É a partir do surgimento do Estado-nação moderno como instância central de coordenação dos mecanismos do mundo natural e social, que tem como legítimo não só o monopólio da violência, mas também o poder de dirigir racionalmente as atividades coletivas através de uma burocracia ordenadora, que as ciências sociais se estabelecem como plataforma de conhecimento científico sobre o mundo social a que se pretendia governar (CASTRO-GOMÉZ, 2005, p. 171). Foi a partir da necessidade de controle das condições estranhas, antes incontroláveis, que as ciências sociais surgiram como uma gama de conhecimento que garantiria, de antemão, critérios para a gestão direta de metas coletivas válidas para todos (CASTRO-GOMÉZ, 2005, p. 171).

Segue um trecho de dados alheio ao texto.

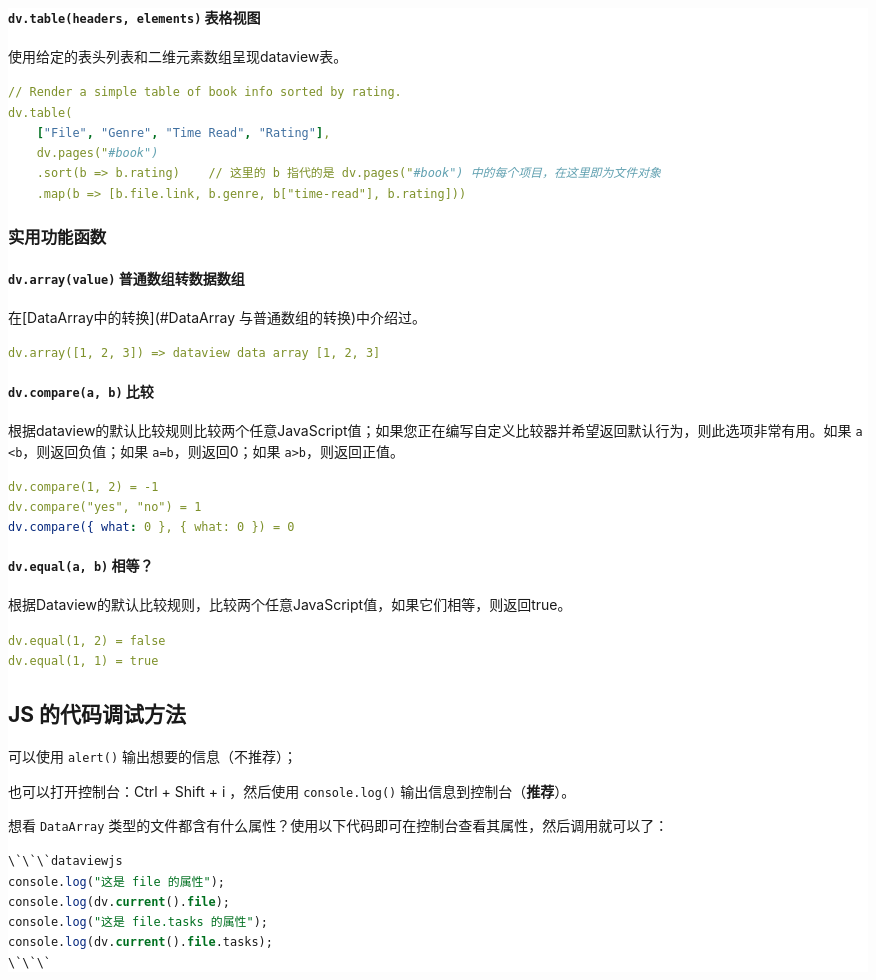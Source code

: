 #### `dv.table(headers, elements)` 表格视图

使用给定的表头列表和二维元素数组呈现dataview表。

```yaml
// Render a simple table of book info sorted by rating.
dv.table(
	["File", "Genre", "Time Read", "Rating"], 
	dv.pages("#book")
    .sort(b => b.rating)	// 这里的 b 指代的是 dv.pages("#book") 中的每个项目，在这里即为文件对象
    .map(b => [b.file.link, b.genre, b["time-read"], b.rating]))
```

### 实用功能函数

#### `dv.array(value)` 普通数组转数据数组

在\[DataArray中的转换\](#DataArray 与普通数组的转换)中介绍过。

```yaml
dv.array([1, 2, 3]) => dataview data array [1, 2, 3]
```

#### `dv.compare(a, b)` 比较

根据dataview的默认比较规则比较两个任意JavaScript值；如果您正在编写自定义比较器并希望返回默认行为，则此选项非常有用。如果 `a<b`，则返回负值；如果 `a=b`，则返回0；如果 `a>b`，则返回正值。

```yaml
dv.compare(1, 2) = -1
dv.compare("yes", "no") = 1
dv.compare({ what: 0 }, { what: 0 }) = 0
```

#### `dv.equal(a, b)` 相等？

根据Dataview的默认比较规则，比较两个任意JavaScript值，如果它们相等，则返回true。

```yaml
dv.equal(1, 2) = false
dv.equal(1, 1) = true
```

## JS 的代码调试方法

可以使用 `alert()` 输出想要的信息（不推荐）；

也可以打开控制台：Ctrl + Shift + i ，然后使用 `console.log()` 输出信息到控制台（**推荐**）。

想看 `DataArray` 类型的文件都含有什么属性？使用以下代码即可在控制台查看其属性，然后调用就可以了：

```sql
​\`\`\`dataviewjs
console.log("这是 file 的属性");
console.log(dv.current().file);
console.log("这是 file.tasks 的属性");
console.log(dv.current().file.tasks);
​\`\`\`
```
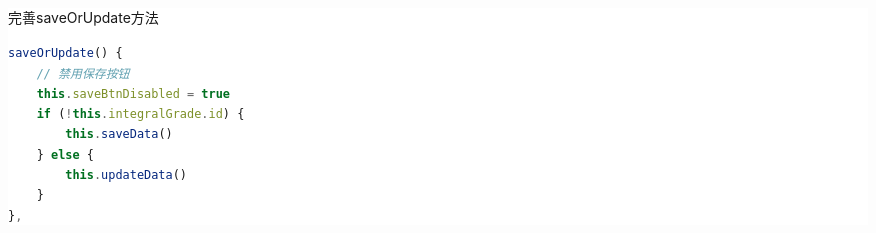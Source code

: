 完善saveOrUpdate方法

```js
saveOrUpdate() {
    // 禁用保存按钮
    this.saveBtnDisabled = true
    if (!this.integralGrade.id) {
        this.saveData()
    } else {
        this.updateData()
    }
},
```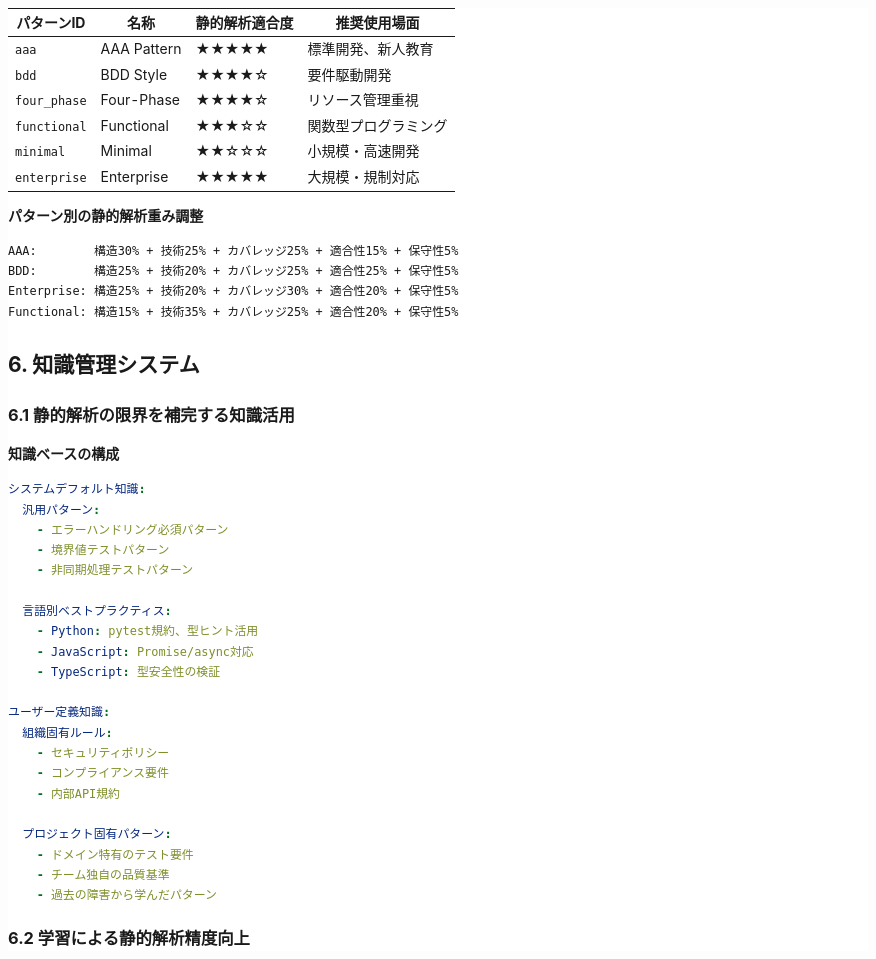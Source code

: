 | パターンID | 名称 | 静的解析適合度 | 推奨使用場面 |
|------------|------|----------------|--------------|
| `aaa` | AAA Pattern | ★★★★★ | 標準開発、新人教育 |
| `bdd` | BDD Style | ★★★★☆ | 要件駆動開発 |
| `four_phase` | Four-Phase | ★★★★☆ | リソース管理重視 |
| `functional` | Functional | ★★★☆☆ | 関数型プログラミング |
| `minimal` | Minimal | ★★☆☆☆ | 小規模・高速開発 |
| `enterprise` | Enterprise | ★★★★★ | 大規模・規制対応 |

**パターン別の静的解析重み調整**
```
AAA:        構造30% + 技術25% + カバレッジ25% + 適合性15% + 保守性5%
BDD:        構造25% + 技術20% + カバレッジ25% + 適合性25% + 保守性5%
Enterprise: 構造25% + 技術20% + カバレッジ30% + 適合性20% + 保守性5%
Functional: 構造15% + 技術35% + カバレッジ25% + 適合性20% + 保守性5%
```

## 6. 知識管理システム

### 6.1 静的解析の限界を補完する知識活用

**知識ベースの構成**
```yaml
システムデフォルト知識:
  汎用パターン:
    - エラーハンドリング必須パターン
    - 境界値テストパターン
    - 非同期処理テストパターン
  
  言語別ベストプラクティス:
    - Python: pytest規約、型ヒント活用
    - JavaScript: Promise/async対応
    - TypeScript: 型安全性の検証

ユーザー定義知識:
  組織固有ルール:
    - セキュリティポリシー
    - コンプライアンス要件
    - 内部API規約
  
  プロジェクト固有パターン:
    - ドメイン特有のテスト要件
    - チーム独自の品質基準
    - 過去の障害から学んだパターン
```

### 6.2 学習による静的解析精度向上
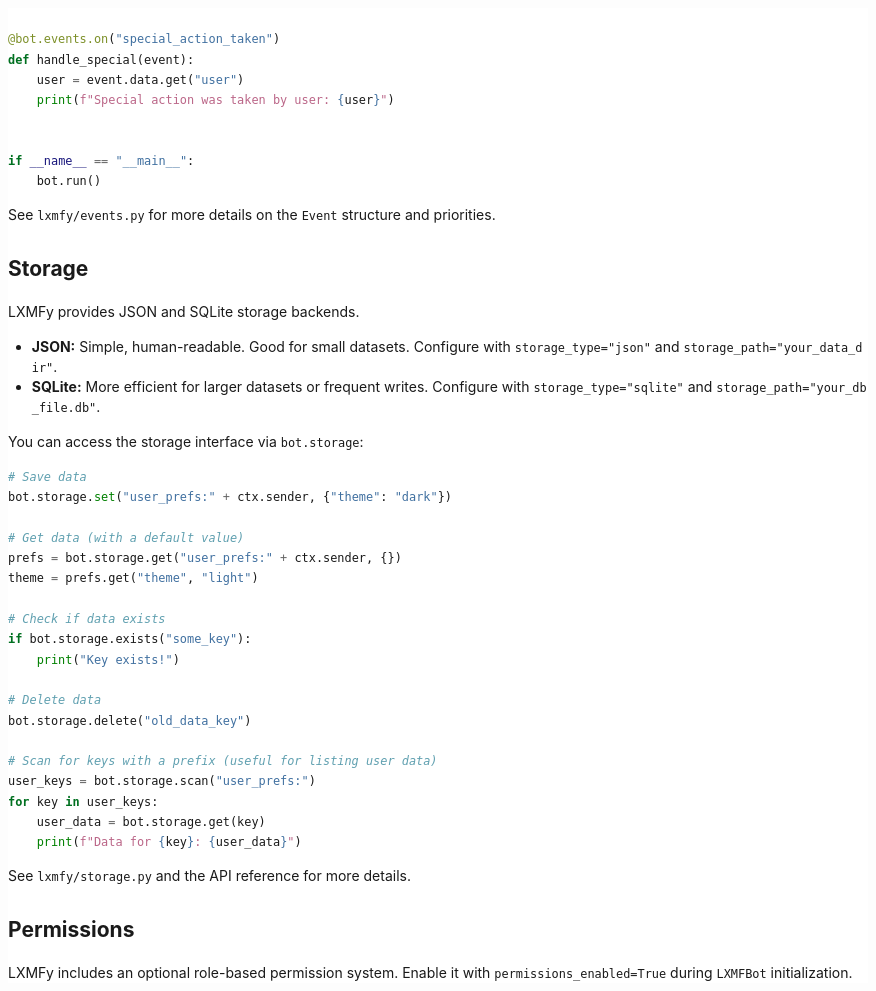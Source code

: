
 ```python

@bot.events.on("special_action_taken")
def handle_special(event):
    user = event.data.get("user")
    print(f"Special action was taken by user: {user}")


if __name__ == "__main__":
    bot.run()

```

See `lxmfy/events.py` for more details on the `Event` structure and priorities.

## Storage

LXMFy provides JSON and SQLite storage backends.

*   **JSON:** Simple, human-readable. Good for small datasets. Configure with `storage_type="json"` and `storage_path="your_data_dir"`.
*   **SQLite:** More efficient for larger datasets or frequent writes. Configure with `storage_type="sqlite"` and `storage_path="your_db_file.db"`.

You can access the storage interface via `bot.storage`:

```python
# Save data
bot.storage.set("user_prefs:" + ctx.sender, {"theme": "dark"})

# Get data (with a default value)
prefs = bot.storage.get("user_prefs:" + ctx.sender, {})
theme = prefs.get("theme", "light")

# Check if data exists
if bot.storage.exists("some_key"):
    print("Key exists!")

# Delete data
bot.storage.delete("old_data_key")

# Scan for keys with a prefix (useful for listing user data)
user_keys = bot.storage.scan("user_prefs:")
for key in user_keys:
    user_data = bot.storage.get(key)
    print(f"Data for {key}: {user_data}")
```

See `lxmfy/storage.py` and the API reference for more details.

## Permissions

LXMFy includes an optional role-based permission system. Enable it with `permissions_enabled=True` during `LXMFBot` initialization.
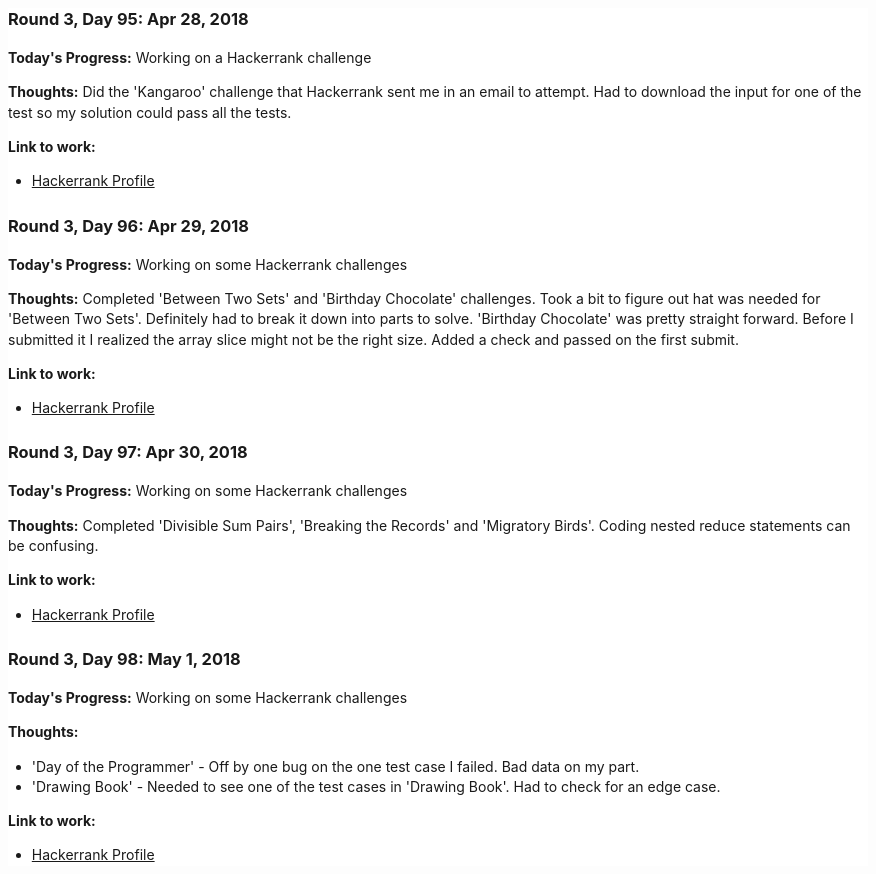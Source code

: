 ### Round 3, Day 95: Apr 28, 2018
**Today's Progress:** Working on a Hackerrank challenge

**Thoughts:** Did the 'Kangaroo' challenge that Hackerrank sent me in an email to attempt. Had to download the input for one of the test so my solution could pass all the tests.

**Link to work:**
-   [Hackerrank Profile](https://www.hackerrank.com/flynnmj)

### Round 3, Day 96: Apr 29, 2018
**Today's Progress:** Working on some Hackerrank challenges

**Thoughts:** Completed 'Between Two Sets' and 'Birthday Chocolate' challenges. Took a bit to figure out hat was needed for 'Between Two Sets'. Definitely had to break it down into parts to solve. 'Birthday Chocolate' was pretty straight forward. Before I submitted it I realized the array slice might not be the right size. Added a check and passed on the first submit.

**Link to work:**
-   [Hackerrank Profile](https://www.hackerrank.com/flynnmj)

### Round 3, Day 97: Apr 30, 2018
**Today's Progress:** Working on some Hackerrank challenges

**Thoughts:** Completed 'Divisible Sum Pairs', 'Breaking the Records' and 'Migratory Birds'. Coding nested reduce statements can be confusing.

**Link to work:**
-   [Hackerrank Profile](https://www.hackerrank.com/flynnmj)


### Round 3, Day 98: May 1, 2018
**Today's Progress:** Working on some Hackerrank challenges

**Thoughts:**
-   'Day of the Programmer' - Off by one bug on the one test case I failed. Bad data on my part.
-   'Drawing Book' - Needed to see one of the test cases in 'Drawing Book'. Had to check for an edge case.

**Link to work:**
-   [Hackerrank Profile](https://www.hackerrank.com/flynnmj)



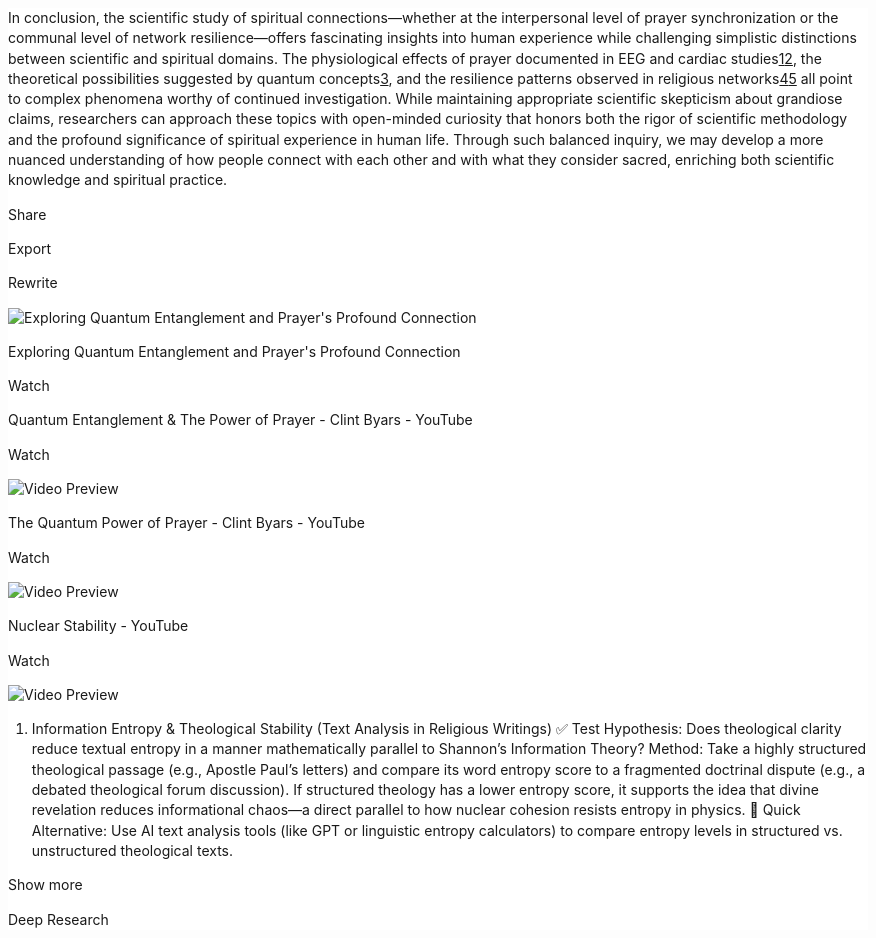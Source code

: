 In conclusion, the scientific study of spiritual connections—whether at the interpersonal level of prayer synchronization or the communal level of network resilience—offers fascinating insights into human experience while challenging simplistic distinctions between scientific and spiritual domains. The physiological effects of prayer documented in EEG and cardiac studies[1](https://journals.macewan.ca/ursca/article/view/1014)[2](https://www.extrica.com/article/21235), the theoretical possibilities suggested by quantum concepts[3](https://www.clintbyars.com/quantumprayer), and the resilience patterns observed in religious networks[4](https://pubmed.ncbi.nlm.nih.gov/31328288/)[5](https://www.rfp.org/wp-content/uploads/2023/11/Faithful-Peace-Why-the-Journey-to-Build-Resilience-is-Multi-Religious.pdf) all point to complex phenomena worthy of continued investigation. While maintaining appropriate scientific skepticism about grandiose claims, researchers can approach these topics with open-minded curiosity that honors both the rigor of scientific methodology and the profound significance of spiritual experience in human life. Through such balanced inquiry, we may develop a more nuanced understanding of how people connect with each other and with what they consider sacred, enriching both scientific knowledge and spiritual practice.   
   
Share   
   
Export   
   
Rewrite   
   
![Exploring Quantum Entanglement and Prayer's Profound Connection](https://img.youtube.com/vi/wZF2fLZi6yk/hqdefault.jpg)   
   
Exploring Quantum Entanglement and Prayer's Profound Connection   
   
Watch   
   
Quantum Entanglement & The Power of Prayer - Clint Byars - YouTube   
   
Watch   
   
![Video Preview](https://img.youtube.com/vi/N3Ak9Yfr7bM/hqdefault.jpg)   
   
The Quantum Power of Prayer - Clint Byars - YouTube   
   
Watch   
   
![Video Preview](https://img.youtube.com/vi/lcrqbc1olkk/hqdefault.jpg)   
   
Nuclear Stability - YouTube   
   
Watch   
   
![Video Preview](https://img.youtube.com/vi/H8Yd2T9MQBU/hqdefault.jpg)   
   
1. Information Entropy & Theological Stability (Text Analysis in Religious Writings) ✅ Test Hypothesis: Does theological clarity reduce textual entropy in a manner mathematically parallel to Shannon’s Information Theory? Method: Take a highly structured theological passage (e.g., Apostle Paul’s letters) and compare its word entropy score to a fragmented doctrinal dispute (e.g., a debated theological forum discussion). If structured theology has a lower entropy score, it supports the idea that divine revelation reduces informational chaos—a direct parallel to how nuclear cohesion resists entropy in physics. 🔹 Quick Alternative: Use AI text analysis tools (like GPT or linguistic entropy calculators) to compare entropy levels in structured vs. unstructured theological texts.   
   
Show more   
   
Deep Research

Desta forma, no contexto da formação das sociedades europeias modernas, o conhecimento produzido não foi apenas fundamental na formação e gestão interna de um modelo específico de sociedade, mas concomitante ao processo de expansão colonial, foi também responsável pela produção de saberes sobre os “outros povos” e culturas. Este processo resultou na formação de dispositivos de saber/poder que serviram como ponto de partida de fundamental importância para a “invenção do outro” (CASTRO-GOMÉZ, 2005, p. 172). A “invenção do outro”, como invenção de si mesmos, se deu diante da necessidade de um imaginário da barbárie ao qual se contrapunha as ideias de civilidade e desenvolvimento, estas tipicamente europeias.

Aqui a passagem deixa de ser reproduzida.